[EM] No. Condorcet and Hare do not share the same problem with computational complexity and process transparency.

robert bristow-johnson rbj at audioimagination.com
Wed Mar 20 14:56:51 PDT 2024



> On 03/20/2024 5:40 PM EDT Closed Limelike Curves <closed.limelike.curves at gmail.com> wrote:
> 
> 
> (Michael, I'd suggest not paying too much attention to rb-j when he gets like this. He's a Condorcet partisan, and happy to burn down a good reform just because it's not ideal.)
> 

It's hard to correct entrenched flaws when there is so much denial surrounding them.

> The issue with IRV isn't that it can't be audited; clearly it can.

Audits, to be fully trustworthy, need a redundancy of data sources.  Otherwise the data can be cooked that the auditors get and no one knows the difference.

> The problem is many people won't trust the auditors.

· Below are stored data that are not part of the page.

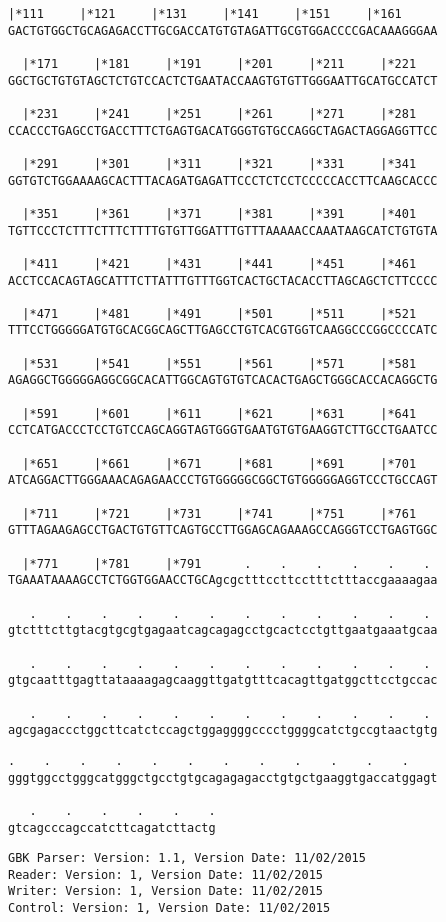 \documentclass{article}
\begin{document}
\begin{Verbatim}[fontfamily=courier]
  |*111     |*121     |*131     |*141     |*151     |*161   
GACTGTGGCTGCAGAGACCTTGCGACCATGTGTAGATTGCGTGGACCCCGACAAAGGGAA

  |*171     |*181     |*191     |*201     |*211     |*221   
GGCTGCTGTGTAGCTCTGTCCACTCTGAATACCAAGTGTGTTGGGAATTGCATGCCATCT

  |*231     |*241     |*251     |*261     |*271     |*281   
CCACCCTGAGCCTGACCTTTCTGAGTGACATGGGTGTGCCAGGCTAGACTAGGAGGTTCC

  |*291     |*301     |*311     |*321     |*331     |*341   
GGTGTCTGGAAAAGCACTTTACAGATGAGATTCCCTCTCCTCCCCCACCTTCAAGCACCC

  |*351     |*361     |*371     |*381     |*391     |*401   
TGTTCCCTCTTTCTTTCTTTTGTGTTGGATTTGTTTAAAAACCAAATAAGCATCTGTGTA

  |*411     |*421     |*431     |*441     |*451     |*461   
ACCTCCACAGTAGCATTTCTTATTTGTTTGGTCACTGCTACACCTTAGCAGCTCTTCCCC

  |*471     |*481     |*491     |*501     |*511     |*521   
TTTCCTGGGGGATGTGCACGGCAGCTTGAGCCTGTCACGTGGTCAAGGCCCGGCCCCATC

  |*531     |*541     |*551     |*561     |*571     |*581   
AGAGGCTGGGGGAGGCGGCACATTGGCAGTGTGTCACACTGAGCTGGGCACCACAGGCTG

  |*591     |*601     |*611     |*621     |*631     |*641   
CCTCATGACCCTCCTGTCCAGCAGGTAGTGGGTGAATGTGTGAAGGTCTTGCCTGAATCC

  |*651     |*661     |*671     |*681     |*691     |*701   
ATCAGGACTTGGGAAACAGAGAACCCTGTGGGGGCGGCTGTGGGGGAGGTCCCTGCCAGT

  |*711     |*721     |*731     |*741     |*751     |*761   
GTTTAGAAGAGCCTGACTGTGTTCAGTGCCTTGGAGCAGAAAGCCAGGGTCCTGAGTGGC

  |*771     |*781     |*791      .    .    .    .    .    . 
TGAAATAAAAGCCTCTGGTGGAACCTGCAgcgctttccttcctttctttaccgaaaagaa

   .    .    .    .    .    .    .    .    .    .    .    . 
gtctttcttgtacgtgcgtgagaatcagcagagcctgcactcctgttgaatgaaatgcaa

   .    .    .    .    .    .    .    .    .    .    .    . 
gtgcaatttgagttataaaagagcaaggttgatgtttcacagttgatggcttcctgccac

   .    .    .    .    .    .    .    .    .    .    .    . 
agcgagaccctggcttcatctccagctggaggggcccctggggcatctgccgtaactgtg

\end{Verbatim}
\newpage
\begin{Verbatim}[fontfamily=courier]
   .    .    .    .    .    .    .    .    .    .    .    . 
gggtggcctgggcatgggctgcctgtgcagagagacctgtgctgaaggtgaccatggagt

   .    .    .    .    .    .
gtcagcccagccatcttcagatcttactg
\end{Verbatim}
\newpage
\begin{Verbatim}[fontfamily=courier]
GBK Parser: Version: 1.1, Version Date: 11/02/2015
Reader: Version: 1, Version Date: 11/02/2015
Writer: Version: 1, Version Date: 11/02/2015
Control: Version: 1, Version Date: 11/02/2015
\end{Verbatim}
\end{document}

And I actually don't think they should—not because I think the auditors are lying, but because democracy is only safe so long as we make every effort to safeguard it.
> 

Every reasonable effort.  Removing redundancy in the source of audit data is not reasonable.  At least one data path that is redundant is needed.  Removing that last redundant data path means that no redundancy continues to exist.

> An election without subtotals is effectively closed-source, unscientific. I can't reproduce it, because I don't have the data. This would be a major difference compared to today's elections, where I can prove or disprove an election was fraudulent or miscounted using nothing but public data.
> 

Hurray!

> For example, take this great diagram from the Economist:
> 
> This plot shows precinct-level vote totals for Putin, and it conclusively proves his election was fraudulent. Polling stations reported numbers ending in 0 and 5 far more often than can be explained by chance, implying these numbers are just made-up. There's also clear evidence of ballot-box stuffing: Putin gets huge vote totals in the elections where "turnout" is close to 100%, suggesting many of those votes simply weren't real.

Is this Benford's law being depicted?  I don't get the ridge at 5.

--

r b-j . _ . _ . _ . _ rbj at audioimagination.com

"Imagination is more important than knowledge."